## WHAT YOU WILL DO
Among the entries, find the lines with the string "Instalação" and report them.

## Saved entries
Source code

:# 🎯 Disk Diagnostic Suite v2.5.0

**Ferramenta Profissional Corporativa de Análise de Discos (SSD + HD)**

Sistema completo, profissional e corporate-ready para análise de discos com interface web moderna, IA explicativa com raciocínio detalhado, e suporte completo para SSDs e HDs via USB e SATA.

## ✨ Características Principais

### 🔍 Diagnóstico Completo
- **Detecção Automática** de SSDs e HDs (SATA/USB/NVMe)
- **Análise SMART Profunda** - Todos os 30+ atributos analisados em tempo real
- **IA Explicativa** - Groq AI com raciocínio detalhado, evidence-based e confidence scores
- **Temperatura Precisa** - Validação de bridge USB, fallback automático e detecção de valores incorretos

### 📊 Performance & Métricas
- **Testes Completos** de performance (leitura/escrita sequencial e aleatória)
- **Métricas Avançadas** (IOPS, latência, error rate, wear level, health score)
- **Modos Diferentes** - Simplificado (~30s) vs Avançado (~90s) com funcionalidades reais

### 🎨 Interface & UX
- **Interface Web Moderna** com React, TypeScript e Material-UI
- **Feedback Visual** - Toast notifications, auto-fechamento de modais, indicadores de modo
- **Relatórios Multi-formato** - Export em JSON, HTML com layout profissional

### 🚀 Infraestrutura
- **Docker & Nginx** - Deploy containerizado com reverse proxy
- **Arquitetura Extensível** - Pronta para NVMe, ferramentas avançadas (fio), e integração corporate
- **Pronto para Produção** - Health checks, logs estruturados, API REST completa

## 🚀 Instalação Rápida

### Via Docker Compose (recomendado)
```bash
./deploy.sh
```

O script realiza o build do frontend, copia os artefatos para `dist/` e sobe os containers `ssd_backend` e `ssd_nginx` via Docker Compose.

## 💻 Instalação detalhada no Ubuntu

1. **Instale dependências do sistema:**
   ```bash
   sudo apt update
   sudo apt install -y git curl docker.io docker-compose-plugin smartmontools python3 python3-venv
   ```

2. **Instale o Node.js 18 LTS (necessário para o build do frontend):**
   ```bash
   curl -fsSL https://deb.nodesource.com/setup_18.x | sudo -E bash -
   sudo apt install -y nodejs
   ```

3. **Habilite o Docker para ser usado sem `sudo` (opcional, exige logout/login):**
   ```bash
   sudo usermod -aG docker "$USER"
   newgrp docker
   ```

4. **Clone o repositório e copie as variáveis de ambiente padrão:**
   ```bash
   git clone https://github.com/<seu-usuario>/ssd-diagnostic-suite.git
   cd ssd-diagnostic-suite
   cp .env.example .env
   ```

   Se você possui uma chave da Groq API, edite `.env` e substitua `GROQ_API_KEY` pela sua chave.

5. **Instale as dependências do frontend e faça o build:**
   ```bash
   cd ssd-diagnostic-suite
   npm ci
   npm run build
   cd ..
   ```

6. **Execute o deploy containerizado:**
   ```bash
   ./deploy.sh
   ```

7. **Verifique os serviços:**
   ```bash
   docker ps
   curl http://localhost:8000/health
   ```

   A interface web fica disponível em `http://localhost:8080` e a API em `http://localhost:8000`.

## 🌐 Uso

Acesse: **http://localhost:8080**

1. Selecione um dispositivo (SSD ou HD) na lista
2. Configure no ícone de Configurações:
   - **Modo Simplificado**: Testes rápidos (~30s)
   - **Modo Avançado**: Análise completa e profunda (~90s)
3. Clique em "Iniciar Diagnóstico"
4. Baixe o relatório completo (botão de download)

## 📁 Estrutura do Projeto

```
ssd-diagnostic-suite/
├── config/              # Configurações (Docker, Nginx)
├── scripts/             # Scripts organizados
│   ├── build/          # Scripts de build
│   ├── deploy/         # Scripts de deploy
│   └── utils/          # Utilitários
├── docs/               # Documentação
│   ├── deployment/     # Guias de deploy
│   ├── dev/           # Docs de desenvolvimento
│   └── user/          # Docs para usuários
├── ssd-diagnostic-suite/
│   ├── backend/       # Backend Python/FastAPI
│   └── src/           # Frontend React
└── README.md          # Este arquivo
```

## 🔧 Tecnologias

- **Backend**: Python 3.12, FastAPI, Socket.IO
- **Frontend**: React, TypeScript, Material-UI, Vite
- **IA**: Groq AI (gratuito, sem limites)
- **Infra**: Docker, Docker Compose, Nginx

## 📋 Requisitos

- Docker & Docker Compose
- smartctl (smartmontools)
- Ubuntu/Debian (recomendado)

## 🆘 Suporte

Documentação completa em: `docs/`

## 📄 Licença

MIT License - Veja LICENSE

## WRITTEN SOLUTION
## 🚀 Instalação Rápida
## 💻 Instalação detalhada no Ubuntu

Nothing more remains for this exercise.